Ha preso parte alla giornata anche il presidente dell’Assemblea legislativa, Marco Squarta, che ha ribadito come

“Il cinquantesimo anniversario dell’istituzione della Regione Umbria non può non essere vissuto come un momento di autentica riconciliazione per un territorio che, unito e rispettoso dei localismi, guarda al suo futuro affinché si possano ulteriormente rafforzare il senso di responsabilità, le motivazioni e lo spirito di squadra”. In questi 50 anni, la Regione è stata in grado di svolgere un’opera notevole e buona parte del merito va ascritto, in primo luogo, alla laboriosità della nostra gente, al suo spirito di adattamento e alla capacità di rinnovamento. La democrazia poggia le proprie basi sul principio di autonomia delle Regioni che attraverso l’esercizio delle proprie libertà contribuiscono a regolare l’equilibrio della Costituzione. È giusto proseguire lungo la strada maestra dell’attuazione rigorosa della Costituzione, nel totale rispetto dei princìpi di sussidiarietà e autonomia dei territori. Senza preavviso la lotta a questa pandemia mondiale ci ha messo di fronte a nuove priorità e ad inaspettati interrogativi. Spetta a tutti noi continuare a lavorare per rendere migliore il servizio ai tanti cittadini in difficoltà, evitando quegli antipatici conflitti e sovrapposizioni tra le istituzioni che il più delle volte danneggiano l’interesse comune. La vera sfida, oggi, difficilissima, è quella di offrire ai nostri giovani le stesse opportunità del passato. Complice il danno provocato al nostro Paese dal Coronavirus il proposito potrebbe sembrare perfino troppo ambizioso ma dobbiamo lottare con tutte le forze che abbiamo per quei ragazzi che negli ultimi anni sono stati costretti a migrare dall’Umbria per avere possibilità di lavoro e giuste speranze di affermazione. Abbiamo bisogno di un nuovo inizio. Insieme, ognuno nel nostro piccolo – è una promessa – contribuiremo a far crescere la nostra terra per renderla migliore rispetto a come l’abbiamo trovata”.

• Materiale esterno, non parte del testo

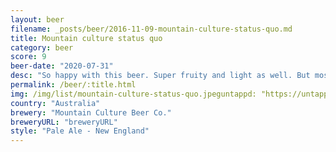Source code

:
 ```yaml
---
layout: beer
filename: _posts/beer/2016-11-09-mountain-culture-status-quo.md
title: Mountain culture status quo
category: beer
score: 9
beer-date: "2020-07-31"
desc: "So happy with this beer. Super fruity and light as well. But most of all I’m just happy to be somewhere that has great beer on tap"
permalink: /beer/:title.html
img: /img/list/mountain-culture-status-quo.jpeguntappd: "https://untappd.com/b/mountain-culture-beer-co--status-quo/3554194"
country: "Australia"
brewery: "Mountain Culture Beer Co."
breweryURL: "breweryURL"
style: "Pale Ale - New England"
---
```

All’iniziativa, dopo i saluti del sindaco di Perugia, Andrea Romizi, sono intervenuti anche le vice presidenti dell’Assemblea legislativa, Paola Fioroni e Simona Meloni, il consigliere della prima Legislatura, Francesco Innamorati, e Giovanna Giubbini, Soprintendente archivistica dell’Umbria. A moderare è stato il Commissario straordinario dell’Isuc (Istituto per la storia dell’Umbria contemporanea) Valter Biscotti.